Instructions to follow: Scan the material below for the string "which", and copy every line where it shows up.
======== Supplied data ========
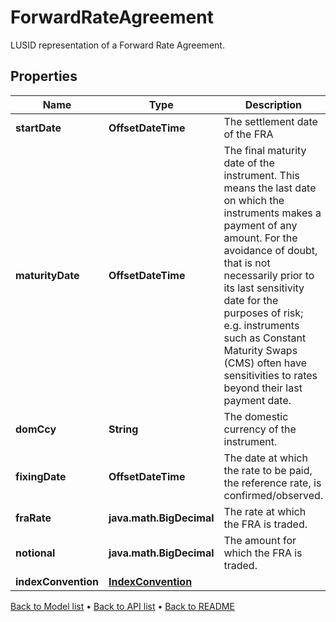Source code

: 

# ForwardRateAgreement

LUSID representation of a Forward Rate Agreement.

## Properties

| Name | Type | Description | Notes |
|------------ | ------------- | ------------- | -------------|
|**startDate** | **OffsetDateTime** | The settlement date of the FRA |  |
|**maturityDate** | **OffsetDateTime** | The final maturity date of the instrument. This means the last date on which the instruments makes a payment of any amount.  For the avoidance of doubt, that is not necessarily prior to its last sensitivity date for the purposes of risk; e.g. instruments such as  Constant Maturity Swaps (CMS) often have sensitivities to rates beyond their last payment date. |  |
|**domCcy** | **String** | The domestic currency of the instrument. |  |
|**fixingDate** | **OffsetDateTime** | The date at which the rate to be paid, the reference rate, is confirmed/observed. |  |
|**fraRate** | **java.math.BigDecimal** | The rate at which the FRA is traded. |  |
|**notional** | **java.math.BigDecimal** | The amount for which the FRA is traded. |  |
|**indexConvention** | [**IndexConvention**](IndexConvention.md) |  |  [optional] |



[Back to Model list](../README.md#documentation-for-models) &#8226; [Back to API list](../README.md#documentation-for-api-endpoints) &#8226; [Back to README](../README.md)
========
Response below:
|**maturityDate** | **OffsetDateTime** | The final maturity date of the instrument. This means the last date on which the instruments makes a payment of any amount.  For the avoidance of doubt, that is not necessarily prior to its last sensitivity date for the purposes of risk; e.g. instruments such as  Constant Maturity Swaps (CMS) often have sensitivities to rates beyond their last payment date. |  |
|**fixingDate** | **OffsetDateTime** | The date at which the rate to be paid, the reference rate, is confirmed/observed. |  |
|**fraRate** | **java.math.BigDecimal** | The rate at which the FRA is traded. |  |
|**notional** | **java.math.BigDecimal** | The amount for which the FRA is traded. |  |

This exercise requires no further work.